→ **Provided records**:
━━━━━━━━━━━━━━━━━━━━
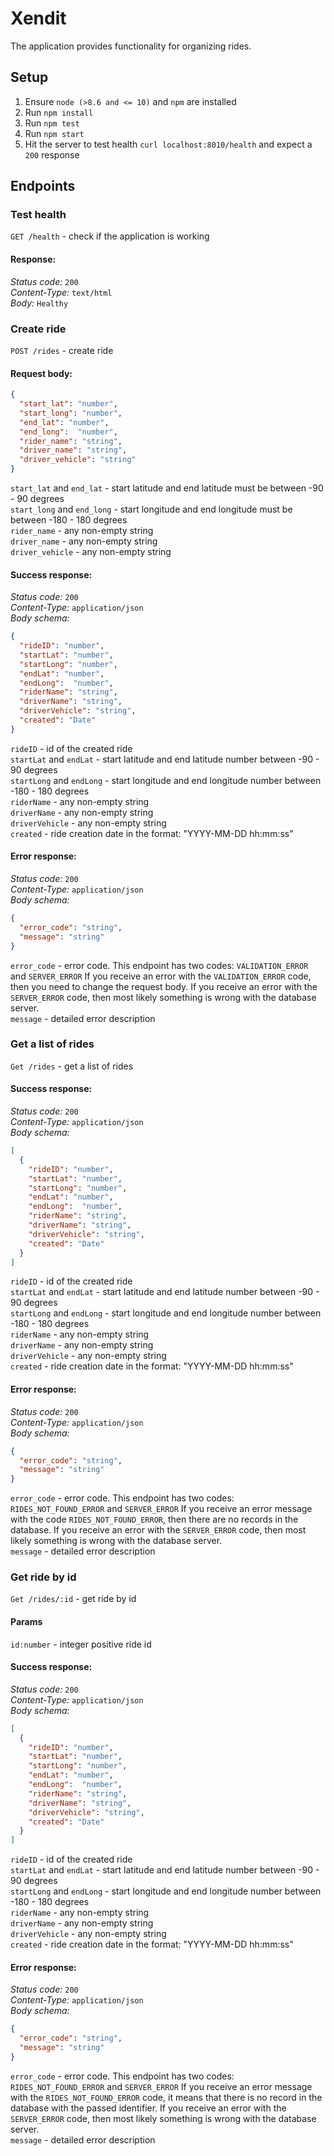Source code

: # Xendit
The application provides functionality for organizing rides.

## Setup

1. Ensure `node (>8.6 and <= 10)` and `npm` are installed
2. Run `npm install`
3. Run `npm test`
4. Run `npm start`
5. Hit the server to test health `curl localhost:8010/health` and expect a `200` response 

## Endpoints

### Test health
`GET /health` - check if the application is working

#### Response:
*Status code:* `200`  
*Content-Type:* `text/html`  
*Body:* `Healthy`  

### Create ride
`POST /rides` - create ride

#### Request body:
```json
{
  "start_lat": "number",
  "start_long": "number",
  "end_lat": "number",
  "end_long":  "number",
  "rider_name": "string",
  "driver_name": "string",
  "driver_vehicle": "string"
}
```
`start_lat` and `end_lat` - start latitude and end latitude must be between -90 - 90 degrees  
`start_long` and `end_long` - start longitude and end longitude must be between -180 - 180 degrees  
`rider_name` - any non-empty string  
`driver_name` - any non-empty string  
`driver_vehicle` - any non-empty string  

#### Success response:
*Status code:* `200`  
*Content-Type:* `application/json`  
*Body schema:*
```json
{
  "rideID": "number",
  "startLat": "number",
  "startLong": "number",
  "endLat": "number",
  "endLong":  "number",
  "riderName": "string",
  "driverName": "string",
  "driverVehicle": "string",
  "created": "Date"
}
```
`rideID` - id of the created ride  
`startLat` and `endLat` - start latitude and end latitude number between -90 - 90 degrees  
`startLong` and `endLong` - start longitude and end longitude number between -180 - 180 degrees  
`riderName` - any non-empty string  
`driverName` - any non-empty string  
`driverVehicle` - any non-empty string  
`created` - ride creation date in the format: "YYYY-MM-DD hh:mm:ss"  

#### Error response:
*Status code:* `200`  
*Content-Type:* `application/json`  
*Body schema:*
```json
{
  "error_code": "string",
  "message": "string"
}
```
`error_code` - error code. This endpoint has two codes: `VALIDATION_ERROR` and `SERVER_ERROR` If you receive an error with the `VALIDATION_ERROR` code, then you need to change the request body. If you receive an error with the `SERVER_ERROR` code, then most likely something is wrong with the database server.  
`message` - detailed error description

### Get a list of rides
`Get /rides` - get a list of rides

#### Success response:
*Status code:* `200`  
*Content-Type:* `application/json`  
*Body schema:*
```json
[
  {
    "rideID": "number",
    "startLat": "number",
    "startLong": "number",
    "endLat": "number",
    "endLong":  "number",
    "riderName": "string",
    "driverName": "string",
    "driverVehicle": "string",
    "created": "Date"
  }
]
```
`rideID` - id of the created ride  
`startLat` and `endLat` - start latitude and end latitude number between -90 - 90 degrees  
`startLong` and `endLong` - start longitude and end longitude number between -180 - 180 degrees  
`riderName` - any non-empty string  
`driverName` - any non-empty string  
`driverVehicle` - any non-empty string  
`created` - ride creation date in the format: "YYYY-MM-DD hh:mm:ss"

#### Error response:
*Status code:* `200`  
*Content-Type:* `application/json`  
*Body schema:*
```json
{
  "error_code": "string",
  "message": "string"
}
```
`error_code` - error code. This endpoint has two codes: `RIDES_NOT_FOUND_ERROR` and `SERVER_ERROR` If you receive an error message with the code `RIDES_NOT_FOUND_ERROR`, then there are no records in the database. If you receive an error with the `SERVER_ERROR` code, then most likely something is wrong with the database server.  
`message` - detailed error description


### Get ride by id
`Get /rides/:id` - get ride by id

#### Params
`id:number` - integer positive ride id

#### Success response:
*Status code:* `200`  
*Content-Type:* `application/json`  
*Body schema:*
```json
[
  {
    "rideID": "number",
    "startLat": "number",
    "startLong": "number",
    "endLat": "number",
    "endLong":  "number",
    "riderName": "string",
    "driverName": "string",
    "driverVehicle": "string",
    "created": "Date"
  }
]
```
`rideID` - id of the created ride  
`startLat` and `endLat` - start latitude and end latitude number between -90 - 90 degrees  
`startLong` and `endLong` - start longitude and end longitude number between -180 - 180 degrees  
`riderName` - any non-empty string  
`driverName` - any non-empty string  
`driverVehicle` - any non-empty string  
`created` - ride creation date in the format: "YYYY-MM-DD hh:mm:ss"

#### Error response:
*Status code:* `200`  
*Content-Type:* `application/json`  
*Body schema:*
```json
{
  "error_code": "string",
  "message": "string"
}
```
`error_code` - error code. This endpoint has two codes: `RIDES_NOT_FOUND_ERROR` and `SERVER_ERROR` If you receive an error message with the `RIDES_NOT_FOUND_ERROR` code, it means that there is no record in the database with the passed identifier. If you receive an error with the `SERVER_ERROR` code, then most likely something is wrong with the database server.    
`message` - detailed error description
━━━━━━━━━━━━━━━━━━━━
→ **Try it**: Pictures stay out of the copy; please restate every record above exactly.

→ **Response box**:
Source code

: # Xendit
The application provides functionality for organizing rides.

## Setup

1. Ensure `node (>8.6 and <= 10)` and `npm` are installed
2. Run `npm install`
3. Run `npm test`
4. Run `npm start`
5. Hit the server to test health `curl localhost:8010/health` and expect a `200` response 

## Endpoints

### Test health
`GET /health` - check if the application is working

#### Response:
*Status code:* `200`  
*Content-Type:* `text/html`  
*Body:* `Healthy`  

### Create ride
`POST /rides` - create ride

#### Request body:
```json
{
  "start_lat": "number",
  "start_long": "number",
  "end_lat": "number",
  "end_long":  "number",
  "rider_name": "string",
  "driver_name": "string",
  "driver_vehicle": "string"
}
```
`start_lat` and `end_lat` - start latitude and end latitude must be between -90 - 90 degrees  
`start_long` and `end_long` - start longitude and end longitude must be between -180 - 180 degrees  
`rider_name` - any non-empty string  
`driver_name` - any non-empty string  
`driver_vehicle` - any non-empty string  

#### Success response:
*Status code:* `200`  
*Content-Type:* `application/json`  
*Body schema:*
```json
{
  "rideID": "number",
  "startLat": "number",
  "startLong": "number",
  "endLat": "number",
  "endLong":  "number",
  "riderName": "string",
  "driverName": "string",
  "driverVehicle": "string",
  "created": "Date"
}
```
`rideID` - id of the created ride  
`startLat` and `endLat` - start latitude and end latitude number between -90 - 90 degrees  
`startLong` and `endLong` - start longitude and end longitude number between -180 - 180 degrees  
`riderName` - any non-empty string  
`driverName` - any non-empty string  
`driverVehicle` - any non-empty string  
`created` - ride creation date in the format: "YYYY-MM-DD hh:mm:ss"  

#### Error response:
*Status code:* `200`  
*Content-Type:* `application/json`  
*Body schema:*
```json
{
  "error_code": "string",
  "message": "string"
}
```
`error_code` - error code. This endpoint has two codes: `VALIDATION_ERROR` and `SERVER_ERROR` If you receive an error with the `VALIDATION_ERROR` code, then you need to change the request body. If you receive an error with the `SERVER_ERROR` code, then most likely something is wrong with the database server.  
`message` - detailed error description

### Get a list of rides
`Get /rides` - get a list of rides

#### Success response:
*Status code:* `200`  
*Content-Type:* `application/json`  
*Body schema:*
```json
[
  {
    "rideID": "number",
    "startLat": "number",
    "startLong": "number",
    "endLat": "number",
    "endLong":  "number",
    "riderName": "string",
    "driverName": "string",
    "driverVehicle": "string",
    "created": "Date"
  }
]
```
`rideID` - id of the created ride  
`startLat` and `endLat` - start latitude and end latitude number between -90 - 90 degrees  
`startLong` and `endLong` - start longitude and end longitude number between -180 - 180 degrees  
`riderName` - any non-empty string  
`driverName` - any non-empty string  
`driverVehicle` - any non-empty string  
`created` - ride creation date in the format: "YYYY-MM-DD hh:mm:ss"

#### Error response:
*Status code:* `200`  
*Content-Type:* `application/json`  
*Body schema:*
```json
{
  "error_code": "string",
  "message": "string"
}
```
`error_code` - error code. This endpoint has two codes: `RIDES_NOT_FOUND_ERROR` and `SERVER_ERROR` If you receive an error message with the code `RIDES_NOT_FOUND_ERROR`, then there are no records in the database. If you receive an error with the `SERVER_ERROR` code, then most likely something is wrong with the database server.  
`message` - detailed error description


### Get ride by id
`Get /rides/:id` - get ride by id

#### Params
`id:number` - integer positive ride id

#### Success response:
*Status code:* `200`  
*Content-Type:* `application/json`  
*Body schema:*
```json
[
  {
    "rideID": "number",
    "startLat": "number",
    "startLong": "number",
    "endLat": "number",
    "endLong":  "number",
    "riderName": "string",
    "driverName": "string",
    "driverVehicle": "string",
    "created": "Date"
  }
]
```
`rideID` - id of the created ride  
`startLat` and `endLat` - start latitude and end latitude number between -90 - 90 degrees  
`startLong` and `endLong` - start longitude and end longitude number between -180 - 180 degrees  
`riderName` - any non-empty string  
`driverName` - any non-empty string  
`driverVehicle` - any non-empty string  
`created` - ride creation date in the format: "YYYY-MM-DD hh:mm:ss"

#### Error response:
*Status code:* `200`  
*Content-Type:* `application/json`  
*Body schema:*
```json
{
  "error_code": "string",
  "message": "string"
}
```
`error_code` - error code. This endpoint has two codes: `RIDES_NOT_FOUND_ERROR` and `SERVER_ERROR` If you receive an error message with the `RIDES_NOT_FOUND_ERROR` code, it means that there is no record in the database with the passed identifier. If you receive an error with the `SERVER_ERROR` code, then most likely something is wrong with the database server.    
`message` - detailed error description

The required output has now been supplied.